This column is from The MagPi issue 61. You can download a PDF of the full issue for free, or subscribe to receive the print edition through your letterbox or the digital edition on your tablet. All proceeds from the print and digital editions help the Raspberry Pi Foundation achieve our charitable goals.
The pinned tweet on Dave Akerman’s Twitter account shows a table displaying the various components needed for a high-altitude balloon (HAB) flight. Batteries, leads, a camera and Raspberry Pi, plus an unusually themed payload. The caption reads ‘The Queen, The Duke of York, and my TARDIS”, and sums up Dave’s maker career in a heartbeat.
David Akerman on Twitter
The Queen, The Duke of York, and my TARDIS 🙂 #UKHAS #RaspberryPi
Though writing software for industrial automation pays the bills, the majority of Dave’s time is spent in the world of high-altitude ballooning and the ever-growing community that encompasses it. And, while he makes some money sending business-themed balloons to near space for the likes of Aardman Animations, Confused.com, and the BBC, Dave is best known in the Raspberry Pi community for his use of the small computer in every payload, and his work as a tutor alongside the Foundation’s staff at Skycademy events.
Dave has dedicated many hours and many, many more miles to assist with the Foundation’s Skycademy programme, helping to explore high-altitude ballooning with educators from across the UK. Using a Raspberry Pi and various other pieces of lightweight tech, Dave and Foundation staff member James Robinson explored the incorporation of high-altitude ballooning into education.
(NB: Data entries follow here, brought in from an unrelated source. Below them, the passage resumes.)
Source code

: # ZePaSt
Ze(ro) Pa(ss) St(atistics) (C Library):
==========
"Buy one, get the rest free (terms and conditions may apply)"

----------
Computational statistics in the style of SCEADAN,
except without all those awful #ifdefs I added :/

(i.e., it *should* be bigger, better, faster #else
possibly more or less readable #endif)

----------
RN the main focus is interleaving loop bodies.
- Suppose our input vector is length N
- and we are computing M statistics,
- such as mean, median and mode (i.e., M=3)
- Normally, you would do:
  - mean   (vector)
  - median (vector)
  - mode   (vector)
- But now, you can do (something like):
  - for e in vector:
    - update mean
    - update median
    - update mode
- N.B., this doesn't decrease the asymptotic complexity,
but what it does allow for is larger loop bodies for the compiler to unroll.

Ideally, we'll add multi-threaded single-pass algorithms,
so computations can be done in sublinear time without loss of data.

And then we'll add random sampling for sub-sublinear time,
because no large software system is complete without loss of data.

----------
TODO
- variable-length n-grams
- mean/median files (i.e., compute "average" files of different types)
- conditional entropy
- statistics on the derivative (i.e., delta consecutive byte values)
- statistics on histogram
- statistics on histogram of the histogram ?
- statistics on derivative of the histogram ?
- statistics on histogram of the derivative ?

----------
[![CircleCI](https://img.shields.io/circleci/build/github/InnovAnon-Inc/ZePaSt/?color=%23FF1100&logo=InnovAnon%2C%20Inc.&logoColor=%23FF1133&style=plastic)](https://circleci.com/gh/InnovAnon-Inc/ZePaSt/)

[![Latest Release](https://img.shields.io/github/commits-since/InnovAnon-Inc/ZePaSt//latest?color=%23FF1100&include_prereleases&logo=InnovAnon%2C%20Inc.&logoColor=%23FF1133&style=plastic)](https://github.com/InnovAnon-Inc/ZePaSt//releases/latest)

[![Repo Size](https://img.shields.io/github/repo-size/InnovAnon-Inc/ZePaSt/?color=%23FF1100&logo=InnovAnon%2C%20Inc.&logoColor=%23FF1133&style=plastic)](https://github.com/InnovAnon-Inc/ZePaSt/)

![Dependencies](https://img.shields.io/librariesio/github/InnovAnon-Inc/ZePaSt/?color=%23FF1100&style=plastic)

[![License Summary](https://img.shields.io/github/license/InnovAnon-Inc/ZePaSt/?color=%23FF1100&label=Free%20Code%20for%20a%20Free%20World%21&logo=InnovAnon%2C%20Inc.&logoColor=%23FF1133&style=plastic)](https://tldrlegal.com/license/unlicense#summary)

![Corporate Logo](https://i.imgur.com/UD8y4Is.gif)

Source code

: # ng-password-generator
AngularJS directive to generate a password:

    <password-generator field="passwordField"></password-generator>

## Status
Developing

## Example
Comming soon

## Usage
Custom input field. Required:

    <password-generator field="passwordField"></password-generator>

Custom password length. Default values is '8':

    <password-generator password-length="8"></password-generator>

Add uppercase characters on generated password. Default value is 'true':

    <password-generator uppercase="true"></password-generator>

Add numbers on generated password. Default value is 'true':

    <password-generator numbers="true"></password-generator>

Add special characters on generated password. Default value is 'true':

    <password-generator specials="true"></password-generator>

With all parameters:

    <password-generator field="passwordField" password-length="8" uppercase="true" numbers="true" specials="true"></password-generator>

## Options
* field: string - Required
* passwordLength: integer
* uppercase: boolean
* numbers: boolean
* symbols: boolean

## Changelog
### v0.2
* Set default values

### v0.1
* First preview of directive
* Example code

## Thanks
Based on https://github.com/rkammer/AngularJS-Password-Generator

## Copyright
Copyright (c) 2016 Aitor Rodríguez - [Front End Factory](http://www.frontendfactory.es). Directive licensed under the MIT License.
Through Skycademy, educators were able to learn new skills and take them to the classroom, setting off their own balloons with their students, and recording the results on Raspberry Pis.
But education isn’t the only reason for Dave’s involvement in the HAB community. As with anyone passionate about a specific hobby, Dave strives to break records. The most recent record-breaking flight took place on 13 August 2017, when Dave’s Raspberry Pi Zero HAB sent home the highest images taken by any amateur high-altitude balloon launch: at 43014 metres. No other HAB balloon has provided images from such an altitude, and the lightweight nature of the Pi Zero definitely helped, as Dave went on to mention on Twitter a few days later.
When the first Pi made its way to near space, Dave tore the computer apart in order to meet the weight restriction. The Pi in the Sky board was created to add the extra features needed for the flight. Since then, the HAT has experienced a few changes.
Dave first fell in love with high-altitude ballooning after coming across the hobby in a video shared on a photographic forum. With a lifelong interest in space thanks to watching the Moon landings as a boy, plus a talent for electronics and photography, it seems a natural progression for him. Throw in his coding skills from learning to program on a Teletype and it’s no wonder he was ready and eager to take to the skies, so to speak, and capture the curvature of the Earth. What was so great about using the Raspberry Pi was the instant gratification he got from receiving images in real time as they were taken during the flight. While other devices could control a camera and store captured images for later retrieval, thanks to the Pi Dave was able to transmit the files back down to Earth and check the progress of his balloon while attempting to break records with a flight.
High-altitude ballooning isn’t the only part of Dave’s life that incorporates a Raspberry Pi. Having “lost count” of how many Pis he has running tasks, Dave has also created radio receivers for APRS (ham radio data), ADS-B (aircraft tracking), and OGN (gliders), along with a time-lapse camera in his garden, and he has a few more Pi for tinkering purposes.